• Task details: Among the records below, determine how many lines have the word "transformers" in them; output only the number.

• Saved data entries:
((

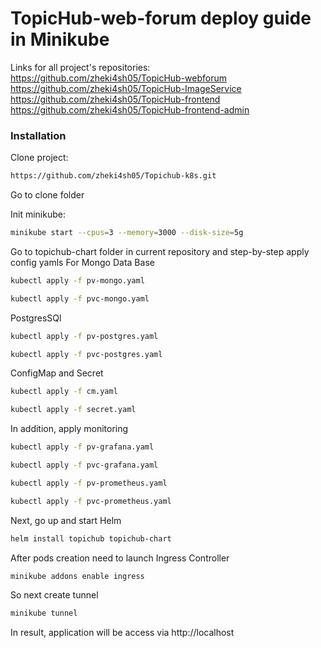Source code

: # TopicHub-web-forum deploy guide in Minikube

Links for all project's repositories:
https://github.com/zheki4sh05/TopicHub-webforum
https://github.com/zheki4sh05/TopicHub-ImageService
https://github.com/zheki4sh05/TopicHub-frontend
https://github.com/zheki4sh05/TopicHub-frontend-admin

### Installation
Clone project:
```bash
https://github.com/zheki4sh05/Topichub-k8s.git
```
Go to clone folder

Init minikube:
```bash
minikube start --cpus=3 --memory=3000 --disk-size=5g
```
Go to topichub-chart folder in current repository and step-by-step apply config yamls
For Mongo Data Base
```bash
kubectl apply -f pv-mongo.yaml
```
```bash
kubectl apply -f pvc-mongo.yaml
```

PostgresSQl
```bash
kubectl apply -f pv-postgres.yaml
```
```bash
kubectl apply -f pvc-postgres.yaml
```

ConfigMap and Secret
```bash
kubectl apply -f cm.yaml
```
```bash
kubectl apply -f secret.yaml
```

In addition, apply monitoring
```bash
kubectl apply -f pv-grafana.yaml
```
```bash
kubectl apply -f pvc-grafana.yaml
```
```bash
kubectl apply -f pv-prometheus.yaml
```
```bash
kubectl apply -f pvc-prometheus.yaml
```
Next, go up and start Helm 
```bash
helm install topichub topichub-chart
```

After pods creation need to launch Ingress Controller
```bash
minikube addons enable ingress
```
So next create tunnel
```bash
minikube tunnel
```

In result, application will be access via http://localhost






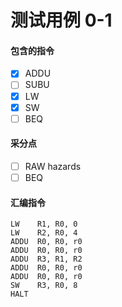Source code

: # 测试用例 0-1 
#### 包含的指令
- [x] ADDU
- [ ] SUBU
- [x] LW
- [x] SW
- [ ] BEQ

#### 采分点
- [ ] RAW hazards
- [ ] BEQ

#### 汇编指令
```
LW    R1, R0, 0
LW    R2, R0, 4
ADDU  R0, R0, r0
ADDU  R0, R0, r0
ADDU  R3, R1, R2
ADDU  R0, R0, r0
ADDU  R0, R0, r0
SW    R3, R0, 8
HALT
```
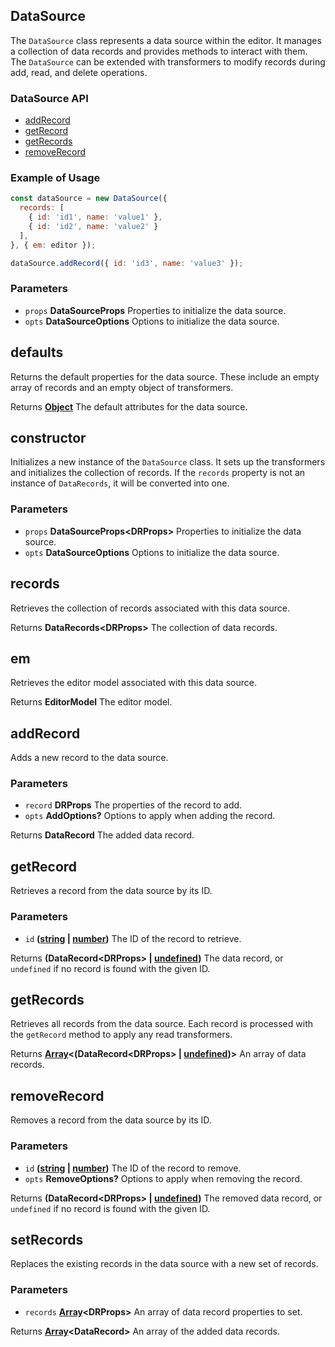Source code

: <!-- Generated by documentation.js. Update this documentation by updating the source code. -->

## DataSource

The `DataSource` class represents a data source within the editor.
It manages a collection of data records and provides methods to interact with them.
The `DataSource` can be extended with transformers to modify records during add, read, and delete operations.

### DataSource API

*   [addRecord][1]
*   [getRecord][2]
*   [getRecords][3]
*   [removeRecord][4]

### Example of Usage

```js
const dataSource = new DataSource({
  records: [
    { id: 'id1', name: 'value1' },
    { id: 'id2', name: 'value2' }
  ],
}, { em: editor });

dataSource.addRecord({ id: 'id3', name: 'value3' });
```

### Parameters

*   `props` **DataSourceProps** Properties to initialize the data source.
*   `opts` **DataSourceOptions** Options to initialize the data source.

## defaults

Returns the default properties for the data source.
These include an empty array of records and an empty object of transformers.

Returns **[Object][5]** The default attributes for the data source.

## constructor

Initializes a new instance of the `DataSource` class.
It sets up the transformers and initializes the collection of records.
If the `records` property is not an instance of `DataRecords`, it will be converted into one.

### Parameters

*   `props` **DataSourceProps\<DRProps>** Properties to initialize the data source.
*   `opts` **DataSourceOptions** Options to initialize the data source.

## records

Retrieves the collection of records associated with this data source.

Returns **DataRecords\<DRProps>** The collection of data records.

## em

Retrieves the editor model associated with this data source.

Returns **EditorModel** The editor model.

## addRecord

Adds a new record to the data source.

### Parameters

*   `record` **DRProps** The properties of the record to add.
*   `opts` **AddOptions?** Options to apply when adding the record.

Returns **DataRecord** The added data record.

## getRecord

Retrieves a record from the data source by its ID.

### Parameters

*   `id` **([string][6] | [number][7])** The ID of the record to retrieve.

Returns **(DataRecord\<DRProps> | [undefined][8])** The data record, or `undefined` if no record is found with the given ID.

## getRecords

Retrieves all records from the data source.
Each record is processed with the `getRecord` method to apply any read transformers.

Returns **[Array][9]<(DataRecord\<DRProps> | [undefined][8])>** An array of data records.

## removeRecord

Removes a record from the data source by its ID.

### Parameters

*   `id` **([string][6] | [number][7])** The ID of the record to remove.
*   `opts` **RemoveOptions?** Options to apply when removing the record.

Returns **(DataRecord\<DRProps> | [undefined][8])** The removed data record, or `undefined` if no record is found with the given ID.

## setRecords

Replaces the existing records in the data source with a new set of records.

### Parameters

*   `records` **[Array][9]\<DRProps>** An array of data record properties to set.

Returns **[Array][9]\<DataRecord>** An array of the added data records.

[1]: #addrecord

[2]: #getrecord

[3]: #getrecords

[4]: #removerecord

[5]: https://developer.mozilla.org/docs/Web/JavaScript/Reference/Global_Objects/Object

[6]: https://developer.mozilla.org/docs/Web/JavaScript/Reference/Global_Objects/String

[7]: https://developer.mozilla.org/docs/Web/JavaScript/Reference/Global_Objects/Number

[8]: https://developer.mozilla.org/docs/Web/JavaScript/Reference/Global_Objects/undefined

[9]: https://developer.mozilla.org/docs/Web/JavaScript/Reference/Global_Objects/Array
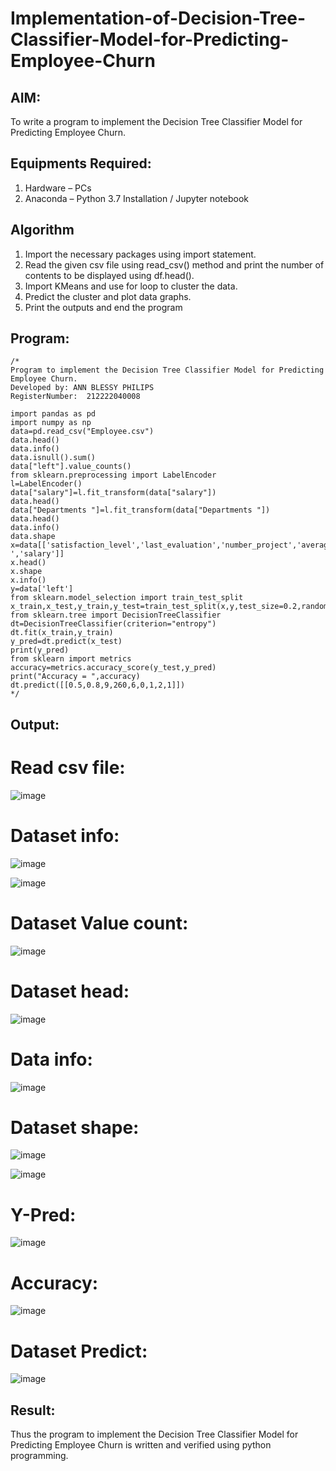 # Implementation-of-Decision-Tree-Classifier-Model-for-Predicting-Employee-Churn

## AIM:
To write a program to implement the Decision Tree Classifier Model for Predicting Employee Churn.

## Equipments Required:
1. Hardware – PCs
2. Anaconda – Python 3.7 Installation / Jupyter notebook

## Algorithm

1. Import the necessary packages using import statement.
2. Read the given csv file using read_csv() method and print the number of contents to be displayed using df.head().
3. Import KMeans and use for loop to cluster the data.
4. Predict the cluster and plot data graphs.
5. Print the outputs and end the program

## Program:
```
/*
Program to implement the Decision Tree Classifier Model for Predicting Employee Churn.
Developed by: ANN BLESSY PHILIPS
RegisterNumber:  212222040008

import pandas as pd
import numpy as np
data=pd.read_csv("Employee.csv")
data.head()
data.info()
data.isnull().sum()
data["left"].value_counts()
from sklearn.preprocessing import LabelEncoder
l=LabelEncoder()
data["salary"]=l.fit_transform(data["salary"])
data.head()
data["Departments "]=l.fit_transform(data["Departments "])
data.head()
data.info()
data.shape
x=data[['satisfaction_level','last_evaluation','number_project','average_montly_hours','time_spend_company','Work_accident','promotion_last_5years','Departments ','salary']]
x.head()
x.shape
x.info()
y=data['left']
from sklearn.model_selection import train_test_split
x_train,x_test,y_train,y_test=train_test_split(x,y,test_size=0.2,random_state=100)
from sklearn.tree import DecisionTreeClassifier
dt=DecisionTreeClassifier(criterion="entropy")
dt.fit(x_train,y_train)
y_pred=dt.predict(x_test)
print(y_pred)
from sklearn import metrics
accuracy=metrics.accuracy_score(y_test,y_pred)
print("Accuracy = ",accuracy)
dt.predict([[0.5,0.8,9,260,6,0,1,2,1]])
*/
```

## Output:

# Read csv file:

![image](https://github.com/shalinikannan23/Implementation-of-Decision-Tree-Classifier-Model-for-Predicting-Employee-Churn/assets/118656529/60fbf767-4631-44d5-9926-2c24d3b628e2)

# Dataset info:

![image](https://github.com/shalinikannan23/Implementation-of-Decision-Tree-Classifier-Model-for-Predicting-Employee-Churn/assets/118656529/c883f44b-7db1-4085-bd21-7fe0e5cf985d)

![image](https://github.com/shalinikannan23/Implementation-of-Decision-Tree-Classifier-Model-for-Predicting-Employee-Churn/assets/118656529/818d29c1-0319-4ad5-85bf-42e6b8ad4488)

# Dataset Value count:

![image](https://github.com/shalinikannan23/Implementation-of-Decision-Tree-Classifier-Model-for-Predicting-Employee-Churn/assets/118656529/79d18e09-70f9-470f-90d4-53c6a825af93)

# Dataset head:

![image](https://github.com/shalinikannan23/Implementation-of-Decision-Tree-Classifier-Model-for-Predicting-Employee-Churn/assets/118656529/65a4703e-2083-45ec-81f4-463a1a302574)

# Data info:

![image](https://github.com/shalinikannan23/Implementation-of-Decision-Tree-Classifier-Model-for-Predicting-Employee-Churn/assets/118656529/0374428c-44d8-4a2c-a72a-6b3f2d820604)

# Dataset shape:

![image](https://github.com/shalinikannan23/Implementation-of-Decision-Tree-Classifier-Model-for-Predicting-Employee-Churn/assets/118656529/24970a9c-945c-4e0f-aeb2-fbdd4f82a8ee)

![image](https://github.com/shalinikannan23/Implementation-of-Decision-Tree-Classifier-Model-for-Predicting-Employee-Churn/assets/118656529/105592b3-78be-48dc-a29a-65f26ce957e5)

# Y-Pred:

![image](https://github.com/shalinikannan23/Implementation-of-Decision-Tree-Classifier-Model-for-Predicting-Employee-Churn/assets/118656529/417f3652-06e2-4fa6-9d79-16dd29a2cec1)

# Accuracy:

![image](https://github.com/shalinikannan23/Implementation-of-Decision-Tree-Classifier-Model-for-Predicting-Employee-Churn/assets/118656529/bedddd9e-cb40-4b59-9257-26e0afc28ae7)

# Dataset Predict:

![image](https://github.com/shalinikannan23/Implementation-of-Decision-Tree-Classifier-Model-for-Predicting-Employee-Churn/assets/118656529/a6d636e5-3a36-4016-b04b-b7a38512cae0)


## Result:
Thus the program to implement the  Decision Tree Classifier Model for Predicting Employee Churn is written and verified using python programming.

))

• The completed task: 4